Did Wyatt remember it—or anything he’d said that night? Would things have been different between us if I’d pried the information out of him then? If I’d kissed him back?
It didn’t fucking matter. Not anymore.
I stood and crossed the room, unsure if he’d want me or turn away. He leaned back in his chair, arms open, eyes sparkling. I curled into his lap, and it should have been awkward. I should have been embarrassed by the position. I wasn’t. I wrapped my arms around his shoulders, while he looped one around my waist and the other around my knees. We hugged each other, speaking volumes in the silent embrace.
“I went out and killed the guy anyway.” Wyatt’s voice rumbled through his chest and into mine, breath hot on my neck. “I hated that I could do it only once. We never did find the second one.”
Drawing back a bit, I met his gaze. “After ten years?”
“After ten years.”
“What would you do now if you did find him?”

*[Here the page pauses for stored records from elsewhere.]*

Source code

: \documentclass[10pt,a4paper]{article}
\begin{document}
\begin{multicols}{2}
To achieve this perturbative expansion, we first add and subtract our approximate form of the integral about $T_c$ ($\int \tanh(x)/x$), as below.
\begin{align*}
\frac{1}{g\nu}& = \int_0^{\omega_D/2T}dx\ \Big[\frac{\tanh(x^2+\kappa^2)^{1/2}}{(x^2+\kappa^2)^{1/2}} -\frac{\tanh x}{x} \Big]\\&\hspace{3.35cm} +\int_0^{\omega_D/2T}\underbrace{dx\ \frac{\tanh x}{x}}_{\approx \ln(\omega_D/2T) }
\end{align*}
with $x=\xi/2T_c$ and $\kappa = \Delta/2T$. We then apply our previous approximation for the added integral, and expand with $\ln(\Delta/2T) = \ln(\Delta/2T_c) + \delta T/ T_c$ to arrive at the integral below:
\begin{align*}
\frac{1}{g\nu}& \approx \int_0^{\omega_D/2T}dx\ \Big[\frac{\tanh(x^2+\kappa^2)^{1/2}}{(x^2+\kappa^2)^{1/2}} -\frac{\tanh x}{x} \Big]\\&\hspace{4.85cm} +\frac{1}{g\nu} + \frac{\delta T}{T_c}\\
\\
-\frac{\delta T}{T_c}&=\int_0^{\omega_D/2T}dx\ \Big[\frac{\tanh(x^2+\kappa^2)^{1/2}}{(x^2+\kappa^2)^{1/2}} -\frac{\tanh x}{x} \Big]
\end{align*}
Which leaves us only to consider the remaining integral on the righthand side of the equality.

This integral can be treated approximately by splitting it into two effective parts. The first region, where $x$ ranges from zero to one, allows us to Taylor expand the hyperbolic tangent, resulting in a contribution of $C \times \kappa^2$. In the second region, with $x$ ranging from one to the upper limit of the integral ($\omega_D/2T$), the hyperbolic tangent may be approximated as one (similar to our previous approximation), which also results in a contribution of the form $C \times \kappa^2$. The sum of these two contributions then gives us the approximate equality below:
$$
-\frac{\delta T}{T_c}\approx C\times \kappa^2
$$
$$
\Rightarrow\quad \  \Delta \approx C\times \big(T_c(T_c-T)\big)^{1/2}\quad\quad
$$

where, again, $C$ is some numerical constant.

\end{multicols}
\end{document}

His eyes unfocused as he went somewhere internal. Considered what I’d asked. It gave me hope that he hadn’t answered right away. “I honestly don’t know, Evy. I’m not Andreas Petros, son of a Greek immigrant, anymore. I buried him with Nicandro and the rest of his family.”
I touched his face, featherlight, tracing features I knew by heart. Strong jaw, straight nose, perpetual stubble, thick eyebrows. The man I knew and cared for was right there, a man named Wyatt Truman. I believed him when he said Andreas was gone. I also knew what it was like to carry the anger of another lifetime. It would always simmer beneath the surface, waiting for the right spark to be struck and ignite an inferno.
Wyatt tilted his head to the side. “Are you sorry you asked?”
“I wish I’d asked sooner. It’s amazing the things we don’t know, even about people we consider our closest friends.”